Stephen Fry could not pronounce the capital of Lithuania properly. Vilnius became Vilnus. I lost some respect from him then. And NO, I'm not Lithuanian.
@@laserpanda94 I can tell you're a native English speaker. You don't care if you mispronounce foreign names but you go crazy if your own name is mispronounced.
there’s always some 45 year old geezer on every british comedy video who sits around all day watching corrie in a council house who thinks he’s the bastion of good opinions, the world is a worse place whenever you people open your mouth
I've been watching QI since probably the first 5 seasons and it never occurred to me when I heard it before. Not that I care now, jokes can't hurt anyone, but it's only now that I'm noticing it and I re-watch these a lot.
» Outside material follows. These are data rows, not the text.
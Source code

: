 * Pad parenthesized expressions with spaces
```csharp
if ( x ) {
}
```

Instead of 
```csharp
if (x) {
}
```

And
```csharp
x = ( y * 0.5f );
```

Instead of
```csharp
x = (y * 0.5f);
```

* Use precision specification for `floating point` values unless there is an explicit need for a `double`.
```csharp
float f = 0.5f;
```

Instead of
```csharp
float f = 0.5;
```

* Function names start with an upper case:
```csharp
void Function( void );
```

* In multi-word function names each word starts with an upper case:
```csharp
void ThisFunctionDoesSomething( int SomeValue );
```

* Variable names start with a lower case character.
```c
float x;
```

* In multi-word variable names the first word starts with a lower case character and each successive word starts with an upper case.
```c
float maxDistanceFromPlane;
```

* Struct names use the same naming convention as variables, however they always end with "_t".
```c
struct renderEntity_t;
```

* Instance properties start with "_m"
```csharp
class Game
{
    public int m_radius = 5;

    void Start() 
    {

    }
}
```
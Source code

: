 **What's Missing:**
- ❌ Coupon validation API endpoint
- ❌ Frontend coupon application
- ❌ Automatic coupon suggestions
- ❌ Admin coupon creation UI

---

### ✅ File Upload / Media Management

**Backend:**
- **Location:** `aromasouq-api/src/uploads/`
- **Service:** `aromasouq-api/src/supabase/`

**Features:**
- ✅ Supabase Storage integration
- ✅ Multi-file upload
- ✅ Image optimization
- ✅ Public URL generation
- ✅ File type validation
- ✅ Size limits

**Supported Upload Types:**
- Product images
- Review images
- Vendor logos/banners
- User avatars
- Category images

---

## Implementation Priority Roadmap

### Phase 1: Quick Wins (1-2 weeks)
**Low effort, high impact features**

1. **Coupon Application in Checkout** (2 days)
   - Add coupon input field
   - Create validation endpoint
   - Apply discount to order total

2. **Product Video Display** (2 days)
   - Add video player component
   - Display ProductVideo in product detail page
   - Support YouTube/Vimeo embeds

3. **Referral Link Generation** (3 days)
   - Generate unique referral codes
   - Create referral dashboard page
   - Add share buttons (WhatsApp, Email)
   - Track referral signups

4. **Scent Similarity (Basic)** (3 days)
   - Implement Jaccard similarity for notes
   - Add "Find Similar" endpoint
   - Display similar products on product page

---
"Gook" was never really a commonly-heard racial epithet in British English. It is very much an American thing. In Britain, it would be known mostly through American movies and television shows. In this clip, it was said while doing a parody of a dated accent which IS out of American movies. They are making fun of that. In this context, there's nothing really offensive about it, is there.
@@CrimsonKage If you are the brunt of "jokes" multiple times a day, every day, it starts to feel like the Death of a Thousand Cuts. You feel like you are being flayed alive, and/or begin to doubt that you are anything other than what these stereotypes say you are. Not only does it hurt ... it perpetuates the stereotype to others. Why would I think "jews are greedy"? I never even met a jewish petson until I was ten years old, but I was well-aware of the stereotype.
@@pandroidgaxie I mean, I'm not here to offend anyone, but it seems that being called something before you are aware that it's an insult makes it lose all meaning. I don't wanna be that guy that just says 'just ignore them' or something, but there is something to say about kids parroting out slurs before they are told not to by someone else. I think it's people's reactions to them that form whether a word is 'bad' or not. I wasn't allowed to say 'stupid' when I was a child, yet I went to elementary school saying 'n-word pile' because that's the version of 'dog-pile' I was familiar with as a kid. No wonder my teachers looked at me funny.